I型分泌系统还用于引导从大肠杆菌分泌外源蛋白。在本发明的一个实施例中,宿主细胞包括I型分泌系统中的突变基因。由I型途径成分识别的分泌信号位于分泌蛋白的羧基端,并在大多数情况下,在分泌期间或分泌后分泌信号没有被劈开。经由I型分泌途径分泌的明显表征的大肠杆菌蛋白是α-溶血素。来自该蛋白的信号序列被用于引导多个外源蛋白的分泌,包括通过融合溶血素的C端区到scFv译码区的C端的scFv抗体片段(Fernandez and Lorenzo,2001,MoI.Microbiology 40:332-346)。在这里,C端溶血素信号肽保留在分泌的产物中。 
已知Sec系统成分中的若干个突变,其允许具有缺陷或缺少信号序列的正常分泌的大肠杆菌蛋白的有效分泌。所述蛋白定位(prl)突变已在Sec系统的多个成分中识别,包括例如,SecY(prlA)、SecE(prlG)、SecG(prlH)和SecA(prlD)(Bost and Belin,1997,J.Biol Chem.272:4087-93,该文献在此全文引入作为参考)。 

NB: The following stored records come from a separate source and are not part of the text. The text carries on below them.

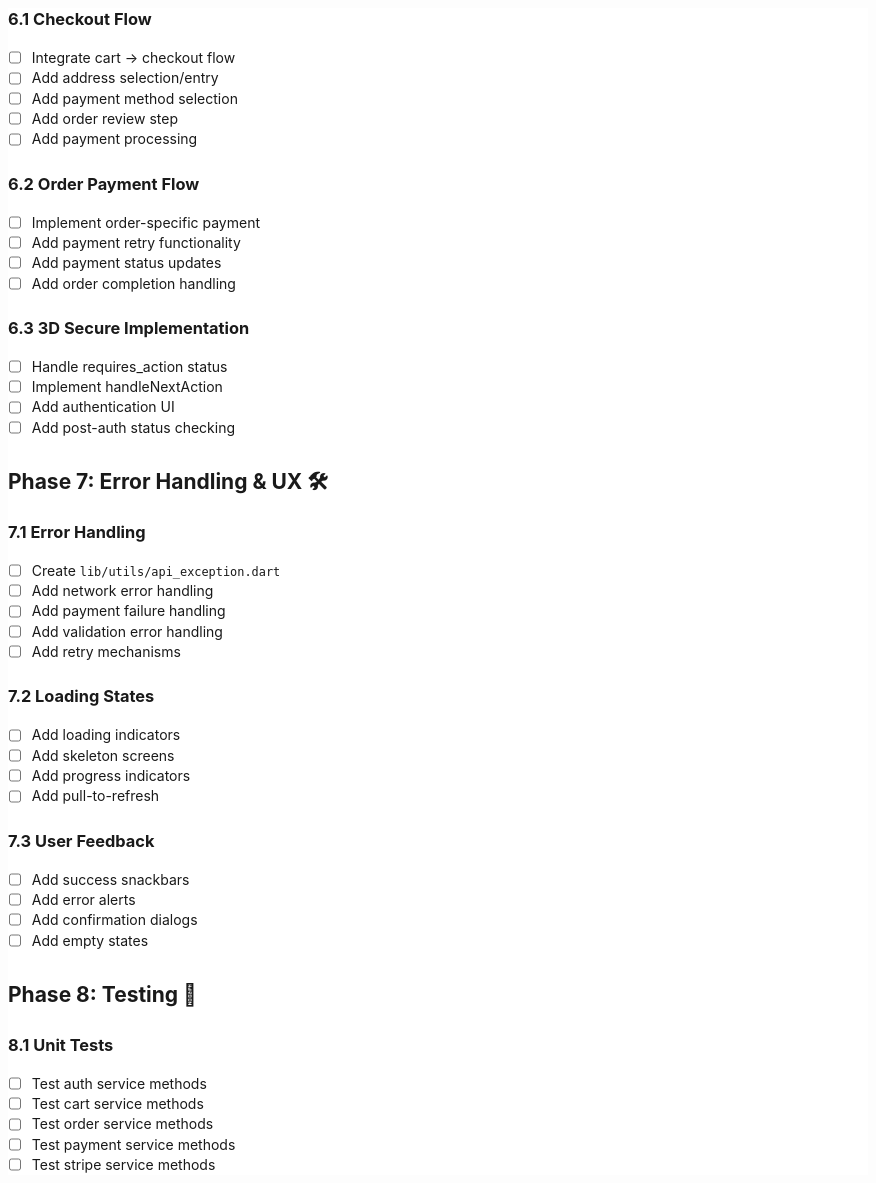 ### 6.1 Checkout Flow

- [ ] Integrate cart → checkout flow
- [ ] Add address selection/entry
- [ ] Add payment method selection
- [ ] Add order review step
- [ ] Add payment processing

### 6.2 Order Payment Flow

- [ ] Implement order-specific payment
- [ ] Add payment retry functionality
- [ ] Add payment status updates
- [ ] Add order completion handling

### 6.3 3D Secure Implementation

- [ ] Handle requires_action status
- [ ] Implement handleNextAction
- [ ] Add authentication UI
- [ ] Add post-auth status checking

## Phase 7: Error Handling & UX 🛠️

### 7.1 Error Handling

- [ ] Create `lib/utils/api_exception.dart`
- [ ] Add network error handling
- [ ] Add payment failure handling
- [ ] Add validation error handling
- [ ] Add retry mechanisms

### 7.2 Loading States

- [ ] Add loading indicators
- [ ] Add skeleton screens
- [ ] Add progress indicators
- [ ] Add pull-to-refresh

### 7.3 User Feedback

- [ ] Add success snackbars
- [ ] Add error alerts
- [ ] Add confirmation dialogs
- [ ] Add empty states

## Phase 8: Testing 🧪

### 8.1 Unit Tests

- [ ] Test auth service methods
- [ ] Test cart service methods
- [ ] Test order service methods
- [ ] Test payment service methods
- [ ] Test stripe service methods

还发现prl突变可以在完全缺少信号肽的情况下使一些天然分泌的大肠杆菌蛋白进行分泌。因而缺少信号肽的大肠杆菌麦芽糖结合蛋白和碱性磷酸酶被从prlA突变体中分泌(Derman等人,1993,EMBO J.12:879)。噬菌体蛋白LamB也可在没有信号序列的情况下在prlA突变体中分泌(Flower等人,1994,J Bacteriol176:18)。不过,先前没有示出外源蛋白如真核蛋白在没有信号序列的情况下从prl菌株分泌。Wong等人(1988,Gene 68:193)已经成功利用来自LamB或OmpF基因的信号序列获得从大肠杆菌分泌胰岛素类生长因子-1,并显示在载有prlA4突变体菌株中LamB-IGF-1和OmpF-IGF-的处理效率得到增强。还显示人CD4融合到OmpA,PhoA或OmpF信号肽,以在prlA突变体中有效表达(Rockenbach等人,1991,Appl Microbiol Biotechnol.35:32-7)。也已尝试在质粒载体上过表达SecY突变蛋白, 用于增强来自大肠杆菌人蛋白的表达。因而,prlA4突变体SecY蛋白的过表达与secE一起增加了人IL-6融合到OmpA信号肽的分泌(Perez-Perez等人,1994,BioTechnology 12:178)。 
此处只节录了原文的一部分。